Calculations and aggregations in Tableau Prep

Calculations in Tableau Prep follow a syntax that's nearly identical to Tableau Desktop. However, you'll notice that only row-level functions are available. This is because all of the calculations in Tableau Prep are done at a row level. Aggregations are performed using an aggregate step, which we'll consider shortly.

Calculations and aggregations can greatly extend our analytic capabilities. In our current example, there is an opportunity to analyze the length of time between ticket purchase and actual travel. We may also want to mark each record with an indicator of how frequently a passenger travels overall. Let's dive into these calculations as we continue our example with the following steps:

  1. We'll start with a calculation to determine the length of time between purchase of tickets and the day of travel. Select the Clean 3 step and then click Create Calculated Field. Name the calculation Days from Purchase to Travel and enter
    DATEDIFF('day', [Purchase Date], [Travel Date]).
  2. Examine the results in the Profile pane. The new field should look like this:

The default view here (as in many cases with numeric fields) is a summary binned histogram. You can change the view to see its details by selecting the Options button in the upper right of the field and switching to Detail, which will show every value of the field:

The shape of the data that's indicated by the default Summary histogram is close to what we might have expected with most people purchasing tickets closer (but not immediately before) to the date of travel. There might be some opportunity for getting better deals by purchasing more in advance, so identifying this pattern (and then exploring it more fully in Tableau Desktop) will be key to our analysis.
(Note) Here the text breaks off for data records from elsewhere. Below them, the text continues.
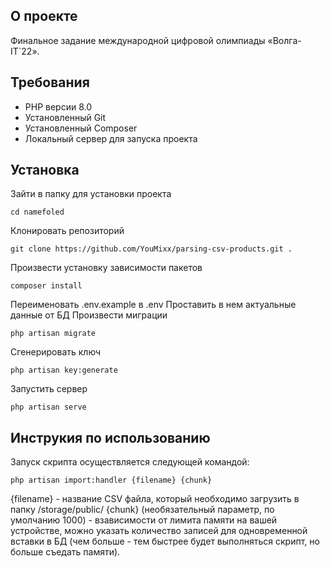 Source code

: ## О проекте

Финальное задание международной цифровой олимпиады «Волга-IT`22». 

## Требования
<ul>
    <li>PHP версии 8.0</li>
    <li>Установленный Git</li>
    <li>Установленный Composer</li>
    <li>Локальный сервер для запуска проекта</li>
</ul>

## Установка
Зайти в папку для установки проекта

    cd namefoled
Клонировать репозиторий

    git clone https://github.com/YouMixx/parsing-csv-products.git .
Произвести установку зависимости пакетов

    composer install
Переименовать .env.example в .env
Проставить в нем актуальные данные от БД
Произвести миграции

    php artisan migrate

Сгенерировать ключ 

    php artisan key:generate
Запустить сервер

    php artisan serve

## Инструкия по использованию
Запуск скрипта осуществляется следующей командой:

    php artisan import:handler {filename} {chunk}

{filename} - название CSV файла, который необходимо загрузить в папку /storage/public/
{chunk} (необязательный параметр, по умолчанию 1000) - взависимости от лимита памяти на вашей устройстве, можно указать количество записей для одновременной вставки в БД (чем больше - тем быстрее будет выполняться скрипт, но больше съедать памяти).
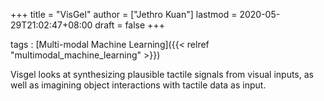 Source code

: +++
title = "VisGel"
author = ["Jethro Kuan"]
lastmod = 2020-05-29T21:02:47+08:00
draft = false
+++

tags
: [Multi-modal Machine Learning]({{< relref "multimodal_machine_learning" >}})

Visgel looks at synthesizing plausible tactile signals from visual inputs, as well as imagining object interactions with tactile data as input.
We may also want to be able to group passengers based on how frequently they travel. We'll use some aggregations and calculations to accomplish this.

  1. Click the + icon that appears when you hover over the Clean 3 step and select Add Aggregate. A new step named Aggregate 1 will be added to the flow.
  2. Double-click the text Aggregate 1 under the new step. This allows you to edit the name. Change the name from Aggregate 1 to Trips per person.
Give steps meaningful names to self-document the flow. This will greatly help you and others when you return to edit the flow in the future. Additionally, when you are editing the name of a step, the Add a description text will appear below the name.

Referring to the preceding TIP you can double-click this area to add a longer description to provide further documentation:

Selecting the aggregate step reveals a pane with options for grouping and aggregating fields in the flow:

You may drag and drop fields from the left to the Grouped Fields or Aggregated Fields sections and you may change the type of aggregation by clicking on the aggregation text (for example, SUM) and selecting a different aggregation from the resulting dropdown.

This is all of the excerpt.